“La escuela industrial mata la creatividad”. Esta frase lapidaría se atribuye a uno de los mayores expertos del mundo en materia de educación, Sir Ken Robinson, autor de los bestsellers “El elemento. Descubrir tu pasión lo cambia todo” y “Escuelas creativas. La revolución que está transformando la educación”. En Terra estamos completamente de acuerdo con esta afirmación. Y por medio de este cuento de Helen Buckley te explicamos por qué.
“Había una vez un niño pequeño que estaba en clase de dibujo creativo. La profesora les informó que había llegado la hora de pintar y el chaval se puso muy contento. Cogió su estuche de colores y empezó a trazar las primeras líneas de lo que iba a ser un coche con alas de color azul y rosa. Su imaginación parecía no tener límites. «¡Un momento!», dijo la profesora. El chico dejó súbitamente los colores en su mesa. «Todavía no he dicho qué vamos a pintar. Hoy vamos a dibujar flores», añadió. Seguidamente el niño empezó a dibujar una flor con forma de cohete y de color arco iris. Pero la maestra volvió a interrumpirle, diciendo: «¡Un momento! Todavía no he dicho qué tipo de flor vamos a pintar.»
El chaval dejó los colores sobre su escritorio y observó cómo la profesora dibujaba en la pizarra una flor roja con un tallo verde. El niño cogió otra hoja en blanco y empezó a copiar la flor pintada por la maestra: roja y con el tallo verde… Los años fueron pasando y el niño fue aprendiendo en cada clase a esperar, obedecer e imitar, haciendo las cosas siguiendo el método que sus diferentes profesores les enseñaban. Sin ser conscientes de ello, cada uno de estos adultos estaba haciendo con sus alumnos lo mismo que sus maestros habían hecho en su día con ellos.

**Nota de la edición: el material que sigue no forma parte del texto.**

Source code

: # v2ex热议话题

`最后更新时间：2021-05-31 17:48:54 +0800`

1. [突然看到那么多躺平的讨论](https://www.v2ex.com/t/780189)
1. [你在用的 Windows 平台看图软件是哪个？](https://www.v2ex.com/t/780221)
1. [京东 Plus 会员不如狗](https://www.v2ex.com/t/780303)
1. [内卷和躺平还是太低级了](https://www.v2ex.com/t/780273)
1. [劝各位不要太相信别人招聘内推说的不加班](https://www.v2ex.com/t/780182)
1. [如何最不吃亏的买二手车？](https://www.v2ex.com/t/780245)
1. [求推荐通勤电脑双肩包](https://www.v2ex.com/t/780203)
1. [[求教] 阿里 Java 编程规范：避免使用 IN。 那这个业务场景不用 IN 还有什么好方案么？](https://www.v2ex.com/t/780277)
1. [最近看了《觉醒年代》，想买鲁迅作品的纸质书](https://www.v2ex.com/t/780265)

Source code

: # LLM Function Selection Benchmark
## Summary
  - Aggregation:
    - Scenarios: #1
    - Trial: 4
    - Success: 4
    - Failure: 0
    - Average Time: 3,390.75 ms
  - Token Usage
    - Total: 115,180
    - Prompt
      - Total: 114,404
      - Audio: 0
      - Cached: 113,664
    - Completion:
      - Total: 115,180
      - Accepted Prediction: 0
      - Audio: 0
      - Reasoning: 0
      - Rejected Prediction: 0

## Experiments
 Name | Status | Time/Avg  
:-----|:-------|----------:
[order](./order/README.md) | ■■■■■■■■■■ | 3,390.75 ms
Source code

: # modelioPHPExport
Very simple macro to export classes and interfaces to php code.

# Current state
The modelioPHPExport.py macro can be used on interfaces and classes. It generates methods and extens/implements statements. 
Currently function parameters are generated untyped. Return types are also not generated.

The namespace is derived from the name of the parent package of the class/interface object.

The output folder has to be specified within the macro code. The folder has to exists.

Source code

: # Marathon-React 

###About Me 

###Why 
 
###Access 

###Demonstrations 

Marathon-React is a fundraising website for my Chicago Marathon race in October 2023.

Finalmente, el niño y su familia se mudaron a otra ciudad, y el chaval fue a una escuela nueva. Y durante su primer día de clase, la maestra les preguntó a sus alumnos qué les apetecía hacer, a lo que estos contestaron que querían dibujar. «¡Genial!», exclamó la profesora. Mientras el resto de chicos empleaba su creatividad para dibujar cualquier cosa que se les ocurriera, el chico nuevo se quedó quieto, esperando a que la maestra le dijera qué tenía que dibujar y cómo tenía que hacerlo. Pero ella no decía nada; se limitaba a caminar por el aula, observando con curiosidad y admiración las creaciones de sus alumnos.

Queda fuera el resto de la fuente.